- _RECORDS FOR THIS TASK_:
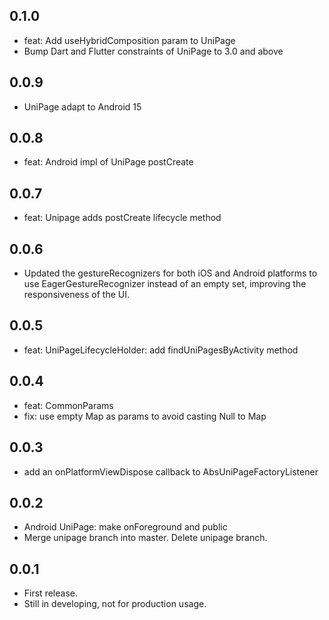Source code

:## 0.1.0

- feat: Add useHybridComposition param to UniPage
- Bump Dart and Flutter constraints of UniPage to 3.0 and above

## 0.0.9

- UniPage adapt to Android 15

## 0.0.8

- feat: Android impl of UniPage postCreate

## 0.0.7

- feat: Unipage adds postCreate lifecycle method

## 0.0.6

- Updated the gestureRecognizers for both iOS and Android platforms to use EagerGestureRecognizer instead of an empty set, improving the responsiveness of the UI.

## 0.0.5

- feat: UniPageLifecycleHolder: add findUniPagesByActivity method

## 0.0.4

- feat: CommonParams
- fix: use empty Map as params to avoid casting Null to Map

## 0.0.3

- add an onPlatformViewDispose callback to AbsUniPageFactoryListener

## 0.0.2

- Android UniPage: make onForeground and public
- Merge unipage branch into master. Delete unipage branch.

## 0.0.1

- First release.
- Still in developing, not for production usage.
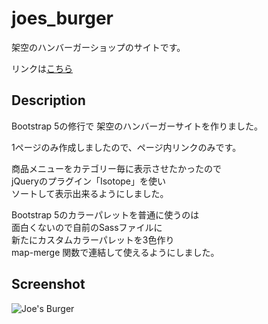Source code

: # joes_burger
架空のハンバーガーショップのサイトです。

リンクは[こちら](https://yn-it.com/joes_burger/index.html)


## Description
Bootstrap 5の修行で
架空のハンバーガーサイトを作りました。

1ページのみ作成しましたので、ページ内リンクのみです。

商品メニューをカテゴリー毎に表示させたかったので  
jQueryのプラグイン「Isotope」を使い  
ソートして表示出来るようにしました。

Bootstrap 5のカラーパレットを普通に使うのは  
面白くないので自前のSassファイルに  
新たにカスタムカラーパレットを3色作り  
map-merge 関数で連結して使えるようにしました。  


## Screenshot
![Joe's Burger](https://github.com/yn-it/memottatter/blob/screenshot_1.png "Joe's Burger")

- _YOUR TASK_:
Repeat the preceding records exactly but drop the images.

- _WORKED SOLUTION_:
Source code

:## 0.1.0

- feat: Add useHybridComposition param to UniPage
- Bump Dart and Flutter constraints of UniPage to 3.0 and above

## 0.0.9

- UniPage adapt to Android 15

## 0.0.8

- feat: Android impl of UniPage postCreate

## 0.0.7

- feat: Unipage adds postCreate lifecycle method

## 0.0.6

- Updated the gestureRecognizers for both iOS and Android platforms to use EagerGestureRecognizer instead of an empty set, improving the responsiveness of the UI.

## 0.0.5

- feat: UniPageLifecycleHolder: add findUniPagesByActivity method

## 0.0.4

- feat: CommonParams
- fix: use empty Map as params to avoid casting Null to Map

## 0.0.3

- add an onPlatformViewDispose callback to AbsUniPageFactoryListener

## 0.0.2

- Android UniPage: make onForeground and public
- Merge unipage branch into master. Delete unipage branch.

## 0.0.1

- First release.
- Still in developing, not for production usage.
Source code

: # joes_burger
架空のハンバーガーショップのサイトです。

リンクは[こちら](https://yn-it.com/joes_burger/index.html)


## Description
Bootstrap 5の修行で
架空のハンバーガーサイトを作りました。

1ページのみ作成しましたので、ページ内リンクのみです。

商品メニューをカテゴリー毎に表示させたかったので  
jQueryのプラグイン「Isotope」を使い  
ソートして表示出来るようにしました。

Bootstrap 5のカラーパレットを普通に使うのは  
面白くないので自前のSassファイルに  
新たにカスタムカラーパレットを3色作り  
map-merge 関数で連結して使えるようにしました。  


## Screenshot
![Joe's Burger](https://github.com/yn-it/memottatter/blob/screenshot_1.png "Joe's Burger")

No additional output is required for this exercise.